**Problem statement:** Your response should be every line from the entries that includes the string "Morph".

**Stored data entries:**
[Start of Attachment]
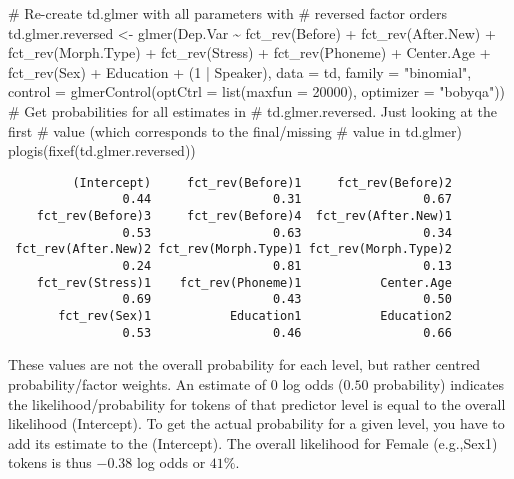 \documentclass[
  10pt,
  letterpaper]{article}
\newenvironment{Shaded}{\begin{snugshade}}{\end{snugshade}}
\newcommand{\AttributeTok}[1]{\textcolor[rgb]{0.40,0.45,0.13}{#1}}
\newcommand{\CommentTok}[1]{\textcolor[rgb]{0.37,0.37,0.37}{#1}}
\newcommand{\DecValTok}[1]{\textcolor[rgb]{0.68,0.00,0.00}{#1}}
\newcommand{\FunctionTok}[1]{\textcolor[rgb]{0.28,0.35,0.67}{#1}}
\newcommand{\NormalTok}[1]{\textcolor[rgb]{0.00,0.23,0.31}{#1}}
\newcommand{\OtherTok}[1]{\textcolor[rgb]{0.00,0.23,0.31}{#1}}
\newcommand{\SpecialCharTok}[1]{\textcolor[rgb]{0.37,0.37,0.37}{#1}}
\newcommand{\StringTok}[1]{\textcolor[rgb]{0.13,0.47,0.30}{#1}}
\renewcommand\texttt[1]{{\ttfamily\color{BrickRed}#1}}
\begin{document}
\begin{Shaded}
\begin{Highlighting}[]
\CommentTok{\# Re{-}create td.glmer with all parameters with}
\CommentTok{\# reversed factor orders}
\NormalTok{td.glmer.reversed }\OtherTok{\textless{}{-}} \FunctionTok{glmer}\NormalTok{(Dep.Var }\SpecialCharTok{\textasciitilde{}} \FunctionTok{fct\_rev}\NormalTok{(Before) }\SpecialCharTok{+}
    \FunctionTok{fct\_rev}\NormalTok{(After.New) }\SpecialCharTok{+} \FunctionTok{fct\_rev}\NormalTok{(Morph.Type) }\SpecialCharTok{+} \FunctionTok{fct\_rev}\NormalTok{(Stress) }\SpecialCharTok{+}
    \FunctionTok{fct\_rev}\NormalTok{(Phoneme) }\SpecialCharTok{+}\NormalTok{ Center.Age }\SpecialCharTok{+} \FunctionTok{fct\_rev}\NormalTok{(Sex) }\SpecialCharTok{+}
\NormalTok{    Education }\SpecialCharTok{+}\NormalTok{ (}\DecValTok{1} \SpecialCharTok{|}\NormalTok{ Speaker), }\AttributeTok{data =}\NormalTok{ td, }\AttributeTok{family =} \StringTok{"binomial"}\NormalTok{,}
    \AttributeTok{control =} \FunctionTok{glmerControl}\NormalTok{(}\AttributeTok{optCtrl =} \FunctionTok{list}\NormalTok{(}\AttributeTok{maxfun =} \DecValTok{20000}\NormalTok{),}
        \AttributeTok{optimizer =} \StringTok{"bobyqa"}\NormalTok{))}
\CommentTok{\# Get probabilities for all estimates in}
\CommentTok{\# td.glmer.reversed. Just looking at the first}
\CommentTok{\# value (which corresponds to the final/missing}
\CommentTok{\# value in td.glmer)}
\FunctionTok{plogis}\NormalTok{(}\FunctionTok{fixef}\NormalTok{(td.glmer.reversed))}
\end{Highlighting}
\end{Shaded}

\begin{verbatim}
         (Intercept)     fct_rev(Before)1     fct_rev(Before)2 
                0.44                 0.31                 0.67 
    fct_rev(Before)3     fct_rev(Before)4  fct_rev(After.New)1 
                0.53                 0.63                 0.34 
 fct_rev(After.New)2 fct_rev(Morph.Type)1 fct_rev(Morph.Type)2 
                0.24                 0.81                 0.13 
    fct_rev(Stress)1    fct_rev(Phoneme)1           Center.Age 
                0.69                 0.43                 0.50 
       fct_rev(Sex)1           Education1           Education2 
                0.53                 0.46                 0.66 
\end{verbatim}

These values are not the overall probability for each level, but rather
centred probability/factor weights. An estimate of \(0\) log odds
(\(0.50\) probability) indicates the likelihood/probability for tokens
of that predictor level is equal to the overall likelihood
\texttt{(Intercept)}. To get the actual probability for a given level,
you have to add its estimate to the \texttt{(Intercept)}. The overall
likelihood for \texttt{Female} (e.g.,\texttt{Sex1}) tokens is thus
\(-0.38\) log odds or \(41\%\).
\end{document}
[End of Attachment]
**Written solution:**
    \FunctionTok{fct\_rev}\NormalTok{(After.New) }\SpecialCharTok{+} \FunctionTok{fct\_rev}\NormalTok{(Morph.Type) }\SpecialCharTok{+} \FunctionTok{fct\_rev}\NormalTok{(Stress) }\SpecialCharTok{+}
 fct_rev(After.New)2 fct_rev(Morph.Type)1 fct_rev(Morph.Type)2 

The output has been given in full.